Youth and Empire: Trans-Colonial Childhoods in British and French AsiaPosted in Asian Diaspora, Books, History, Media Archive, Monographs on 2017-05-14 19:04Z by Steven |
Youth and Empire: Trans-Colonial Childhoods in British and French Asia
Stanford University Press
December 2015
416 pages
Cloth ISBN: 9780804795173
David M. Pomfret, Professor of History
University of Hong Kong
This is the first study of its kind to provide such a broadly comparative and in-depth analysis of children and empire. Youth and Empire brings to light new research and new interpretations on two relatively neglected fields of study: the history of imperialism in East and South East Asia and, more pointedly, the influence of childhood—and children’s voices—on modern empires.

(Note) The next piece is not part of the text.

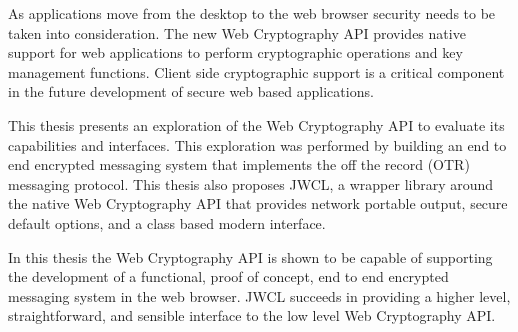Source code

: As applications move from the desktop to the web browser security needs to be taken into consideration. The new Web Cryptography API provides native support for web applications to perform cryptographic operations and key management functions. Client side cryptographic support is a critical component in the future development of secure web based applications.


This thesis presents an exploration of the Web Cryptography API to evaluate its capabilities and interfaces. This exploration was performed by building an end to end encrypted messaging system that implements the off the record (OTR) messaging protocol. This thesis also proposes JWCL, a wrapper library around the native Web Cryptography API that provides network portable output, secure default options, and a class based modern interface. 


In this thesis the Web Cryptography API is shown to be capable of supporting the development of a functional, proof of concept, end to end encrypted messaging system in the web browser. JWCL succeeds in providing a higher level, straightforward, and sensible interface to the low level Web Cryptography API.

By utilizing a diverse range of unpublished source materials drawn from three different continents, David M. Pomfret examines the emergence of children and childhood as a central historical force in the global history of empire in the late nineteenth and twentieth centuries. This book is unusual in its scope, extending across the two empires of Britain and France and to points of intense impact in “tropical” places where indigenous, immigrant, and foreign cultures mixed: Hong Kong, Singapore, Saigon, and Hanoi. It thereby shows how childhood was crucial to definitions of race, and thus European authority, in these parts of the world. By examining the various contradictory and overlapping meanings of childhood in colonial Asia, Pomfret is able to provide new and often surprising readings of a set of problems that continue to trouble our contemporary world.
Contents
- List of Illustrations
- Introduction
- 1. Childhood and the Reordering of Empire
- 2. Tropical Childhoods: Health, Hygiene and Nature
- 3. Cultural Contagions: Children in the Colonial Home
- 4. Magic Islands: Children on Display in Colonialisms’ Cultures
- 5. Trouble in Fairyland: Cultures of Childhood in Interwar Asia
- 6. Intimate Heights: Children, Nature and Colonial Urban Planning
- 7. Sick Traffic: ‘Child Slavery’ and Imperial Networks
- 8. Class Reactions: Education and Colonial ‘Comings of Age’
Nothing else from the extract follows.